We all heard about the story yesterday of the American Muslim who went on a shooting spree and hollered Allah Akbar as he killed his fellow soldiers. That man was born in the United States. He joined the Army right out of high school. The Army paid for his college, medical school, and license to become a psychiatrist. His family, who live in Maryland, just a few miles from the hotel where I am staying right now, say they have no idea what happened, or what he was thinking. The mosque where he attended religious services is right over here a few miles away. The people in the mosque are not extremists. He studied here in Bethesda, right down the street from where I am using the wireless in this Internet café.
It seems, people can just go nuts. You wonder, is there a “why” for something like that? We look for a reason, because if we cannot find the reason, it makes us vulnerable to randomness. The forces of chaos, the undirected acts of an amoral nature, are highly uncomfortable. If there is no meaning to life, it makes life hard to bear. We take comfort in our religious faith, because it gives us a measure of safety. We think: if we just follow the rules, and obey our God, we will be protected. It’s a relief, to be protected by God.
But then we have a man whose concept of God is also strong. He believes he must follow his religious rules, to be protected, too. He believes in his faith, and it gives him comfort. He goes to Texas. His safety is tested, when he feels he is being taunted and humiliated by the people around him, who are persecuting him for his religious beliefs.
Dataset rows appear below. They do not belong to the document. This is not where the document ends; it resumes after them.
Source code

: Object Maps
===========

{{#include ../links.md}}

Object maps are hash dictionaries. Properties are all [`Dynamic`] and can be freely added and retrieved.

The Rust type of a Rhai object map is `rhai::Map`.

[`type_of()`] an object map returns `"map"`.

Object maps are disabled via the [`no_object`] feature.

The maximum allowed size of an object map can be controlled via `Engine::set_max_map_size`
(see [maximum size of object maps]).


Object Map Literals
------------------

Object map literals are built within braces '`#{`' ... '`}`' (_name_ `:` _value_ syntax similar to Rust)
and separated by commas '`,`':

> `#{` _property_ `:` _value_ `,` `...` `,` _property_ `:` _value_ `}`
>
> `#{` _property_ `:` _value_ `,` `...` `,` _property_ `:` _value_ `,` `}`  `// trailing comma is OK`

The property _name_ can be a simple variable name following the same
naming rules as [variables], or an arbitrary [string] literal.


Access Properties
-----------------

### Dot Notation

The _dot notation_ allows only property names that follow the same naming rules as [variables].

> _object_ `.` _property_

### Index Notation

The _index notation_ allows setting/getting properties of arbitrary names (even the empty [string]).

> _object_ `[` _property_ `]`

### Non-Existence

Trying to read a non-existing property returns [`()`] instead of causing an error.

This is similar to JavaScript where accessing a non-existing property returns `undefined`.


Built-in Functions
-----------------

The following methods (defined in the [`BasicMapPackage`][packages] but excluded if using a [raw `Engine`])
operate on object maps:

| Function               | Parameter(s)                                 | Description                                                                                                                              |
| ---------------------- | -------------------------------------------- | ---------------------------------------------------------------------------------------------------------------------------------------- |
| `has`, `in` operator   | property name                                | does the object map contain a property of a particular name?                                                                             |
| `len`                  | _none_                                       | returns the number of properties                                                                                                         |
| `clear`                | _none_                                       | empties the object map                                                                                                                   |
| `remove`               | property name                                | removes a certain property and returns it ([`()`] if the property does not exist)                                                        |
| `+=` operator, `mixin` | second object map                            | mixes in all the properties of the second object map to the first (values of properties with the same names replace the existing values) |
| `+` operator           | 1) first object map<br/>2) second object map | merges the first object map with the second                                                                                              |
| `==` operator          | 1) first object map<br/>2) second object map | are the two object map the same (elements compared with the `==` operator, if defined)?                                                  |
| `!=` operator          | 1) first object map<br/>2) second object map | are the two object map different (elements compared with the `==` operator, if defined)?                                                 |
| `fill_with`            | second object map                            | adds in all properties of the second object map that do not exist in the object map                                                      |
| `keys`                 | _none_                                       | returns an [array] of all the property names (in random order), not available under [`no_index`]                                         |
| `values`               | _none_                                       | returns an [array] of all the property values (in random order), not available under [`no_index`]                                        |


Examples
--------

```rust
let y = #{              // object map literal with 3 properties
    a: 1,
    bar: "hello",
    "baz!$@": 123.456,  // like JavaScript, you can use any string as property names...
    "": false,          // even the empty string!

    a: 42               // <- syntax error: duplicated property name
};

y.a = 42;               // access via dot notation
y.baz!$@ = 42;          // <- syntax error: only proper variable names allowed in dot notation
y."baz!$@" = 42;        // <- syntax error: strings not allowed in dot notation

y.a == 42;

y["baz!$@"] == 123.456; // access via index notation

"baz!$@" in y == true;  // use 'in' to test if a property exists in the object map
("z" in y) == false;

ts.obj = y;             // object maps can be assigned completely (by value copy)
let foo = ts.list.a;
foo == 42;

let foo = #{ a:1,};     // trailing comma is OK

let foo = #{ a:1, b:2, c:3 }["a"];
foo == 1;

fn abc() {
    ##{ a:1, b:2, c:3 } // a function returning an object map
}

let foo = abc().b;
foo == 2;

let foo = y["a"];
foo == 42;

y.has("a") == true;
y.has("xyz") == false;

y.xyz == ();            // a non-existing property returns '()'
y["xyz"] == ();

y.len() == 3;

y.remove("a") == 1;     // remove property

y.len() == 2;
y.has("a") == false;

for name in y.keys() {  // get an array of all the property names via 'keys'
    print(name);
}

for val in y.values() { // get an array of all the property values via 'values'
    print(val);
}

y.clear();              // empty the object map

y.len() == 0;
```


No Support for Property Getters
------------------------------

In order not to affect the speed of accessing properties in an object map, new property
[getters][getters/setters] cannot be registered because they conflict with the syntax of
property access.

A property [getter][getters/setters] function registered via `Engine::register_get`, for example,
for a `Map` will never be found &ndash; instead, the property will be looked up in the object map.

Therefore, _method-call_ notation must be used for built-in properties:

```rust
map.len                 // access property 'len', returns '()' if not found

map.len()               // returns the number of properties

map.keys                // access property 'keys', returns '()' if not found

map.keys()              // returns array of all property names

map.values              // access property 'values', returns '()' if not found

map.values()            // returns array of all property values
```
He feels conflict, because he is about to be sent to war, a war which he is hearing the worst about, from his patients who are telling him their stories. He feels torn inside because he believes this war is against others who are like him, who share his belief system, his ethnic background and culture. He knows the stories of atrocity, told to him by his patients. The pressure breaks him. He cannot reconcile his concept of God with his experience of persecution, and the Army to which he has made his career and risen in rank. He feels disconnected and separated.
The man who was the psychiatrist, a Major in the United States Army, a natural born U. S. citizen, and a devout member of a religious faith deteriorates so quickly that no one knew it was happening. Everyone who knows him is shocked. No one suspected he was in emotional trouble. He becomes a killer.
Do we need to find out “why”? Will we investigate and learn that he was having a bad reaction to a prescription drug, and then give the drug companies a pass, failing to hold them accountable, like we did with the Columbine boys? Or will we be satisfied to say, “Oh, he did it because he was a Muslim” and hold all Muslims in suspicion? Will we pressure all other Muslims, too, in our attempts to convert them from their deeply held beliefs? Will we pressure others beyond their breaking points, and attribute their breaking to flaws in them, giving a free pass to pressures of social sanctioning?
Will we find the reason, so that we can prevent these things from happening in the future?
Or will we say, “it was just that person’s fault”, and refuse to fix the societal problems which contribute the pressure that causes these breaks?
We worry about health care, and yet we fail to see that we must fix the causes of health problems before we have cared for health.